This matrix will show the percent identity between the human, chimpanzee, zebrafish, and flying fox.

pids <- c(100,             NA,              NA,              NA,
          pid(align01.03), 100,             NA,              NA,
          pid(align01.05), pid(align03.05), 100,             NA,
          pid(align01.08), pid(align03.08), pid(align05.08), 100)

mat <- matrix(pids, nrow = 4, byrow = T)
row.names(mat) <- c("Homo","Pan","Fish","Fox")   
colnames(mat) <-  c("Homo","Pan","Fish","Fox")   
pander(mat)

	Homo	Pan	Fish	Fox
Homo	100	NA	NA	NA
Pan	100	100	NA	NA
Fish	64.86	64.86	100	NA
Fox	83.22	83.22	63.13	100

PID methods comparison

Compare different PID methods. First we will compare humans and chimps

method <- c("PID1", "PID2", "PID3", "PID4")
PID.chimp <- c(pid(align01.03, type = "PID1"),
                pid(align01.03, type = "PID2"),
                pid(align01.03, type = "PID3"),
                pid(align01.03, type = "PID4"))
denominator <- c("(aligned positions + internal gap positions)",
                 "(aligned positions)",
                 "(length shorter sequence)",
                 "(average length of the two sequences)")

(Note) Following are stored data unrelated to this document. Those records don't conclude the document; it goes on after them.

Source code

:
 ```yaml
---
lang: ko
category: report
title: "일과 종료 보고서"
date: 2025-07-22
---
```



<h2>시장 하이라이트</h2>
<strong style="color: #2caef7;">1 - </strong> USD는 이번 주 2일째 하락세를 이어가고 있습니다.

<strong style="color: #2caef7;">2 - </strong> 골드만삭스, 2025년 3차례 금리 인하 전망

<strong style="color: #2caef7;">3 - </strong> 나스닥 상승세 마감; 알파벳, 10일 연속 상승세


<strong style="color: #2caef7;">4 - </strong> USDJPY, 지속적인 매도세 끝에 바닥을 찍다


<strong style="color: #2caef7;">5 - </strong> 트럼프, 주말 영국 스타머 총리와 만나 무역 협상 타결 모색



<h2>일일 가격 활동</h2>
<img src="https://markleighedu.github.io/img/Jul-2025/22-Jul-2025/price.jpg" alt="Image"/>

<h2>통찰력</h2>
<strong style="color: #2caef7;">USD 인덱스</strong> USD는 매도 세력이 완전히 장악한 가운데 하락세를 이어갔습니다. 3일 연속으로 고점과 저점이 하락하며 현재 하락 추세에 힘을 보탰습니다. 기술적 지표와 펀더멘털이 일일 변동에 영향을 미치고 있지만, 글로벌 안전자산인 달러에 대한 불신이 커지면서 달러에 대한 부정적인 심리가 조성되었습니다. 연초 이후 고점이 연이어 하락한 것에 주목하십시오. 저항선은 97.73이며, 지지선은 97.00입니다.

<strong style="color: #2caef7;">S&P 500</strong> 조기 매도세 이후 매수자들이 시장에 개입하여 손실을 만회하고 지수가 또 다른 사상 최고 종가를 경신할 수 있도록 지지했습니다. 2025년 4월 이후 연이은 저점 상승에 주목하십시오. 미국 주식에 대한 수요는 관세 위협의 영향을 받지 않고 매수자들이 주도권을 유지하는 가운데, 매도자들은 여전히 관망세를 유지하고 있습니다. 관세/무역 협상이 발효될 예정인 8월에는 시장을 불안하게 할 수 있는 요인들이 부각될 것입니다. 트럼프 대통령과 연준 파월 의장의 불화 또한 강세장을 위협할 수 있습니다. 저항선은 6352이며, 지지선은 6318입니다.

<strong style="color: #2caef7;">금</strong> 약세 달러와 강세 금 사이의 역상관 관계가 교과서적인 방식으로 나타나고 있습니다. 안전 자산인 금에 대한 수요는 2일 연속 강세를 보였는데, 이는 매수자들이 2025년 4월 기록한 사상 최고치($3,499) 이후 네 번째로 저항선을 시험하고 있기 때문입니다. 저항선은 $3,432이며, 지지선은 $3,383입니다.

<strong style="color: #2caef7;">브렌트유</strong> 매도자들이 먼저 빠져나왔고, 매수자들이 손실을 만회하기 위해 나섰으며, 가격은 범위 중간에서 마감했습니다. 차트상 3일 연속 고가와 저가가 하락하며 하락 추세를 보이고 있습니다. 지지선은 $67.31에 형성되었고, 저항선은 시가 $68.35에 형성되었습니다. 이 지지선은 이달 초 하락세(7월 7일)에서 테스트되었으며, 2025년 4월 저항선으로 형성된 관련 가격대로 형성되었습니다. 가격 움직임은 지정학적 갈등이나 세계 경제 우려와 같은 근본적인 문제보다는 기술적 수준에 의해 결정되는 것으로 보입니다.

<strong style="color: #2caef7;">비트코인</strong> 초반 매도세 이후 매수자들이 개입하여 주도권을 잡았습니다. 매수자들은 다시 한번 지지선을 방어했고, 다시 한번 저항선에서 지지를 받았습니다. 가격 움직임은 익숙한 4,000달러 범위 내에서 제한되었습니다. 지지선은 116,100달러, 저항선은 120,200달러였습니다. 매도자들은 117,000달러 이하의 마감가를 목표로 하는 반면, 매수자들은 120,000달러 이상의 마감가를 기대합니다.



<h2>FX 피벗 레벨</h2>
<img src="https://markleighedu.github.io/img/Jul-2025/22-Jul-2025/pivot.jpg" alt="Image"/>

pid.chimp.comparison <- data.frame(method, PID = PID.chimp, denominator)
pander(pid.chimp.comparison)

method	PID	denominator
PID1	100	(aligned positions + internal gap positions)
PID2	100	(aligned positions)
PID3	100	(length shorter sequence)
PID4	100	(average length of the two sequences)

We will now compare humans and zebrafish

PID.fish <- c(pid(align01.05, type = "PID1"),
                pid(align01.05, type = "PID2"),
                pid(align01.05, type = "PID3"),
                pid(align01.05, type = "PID4"))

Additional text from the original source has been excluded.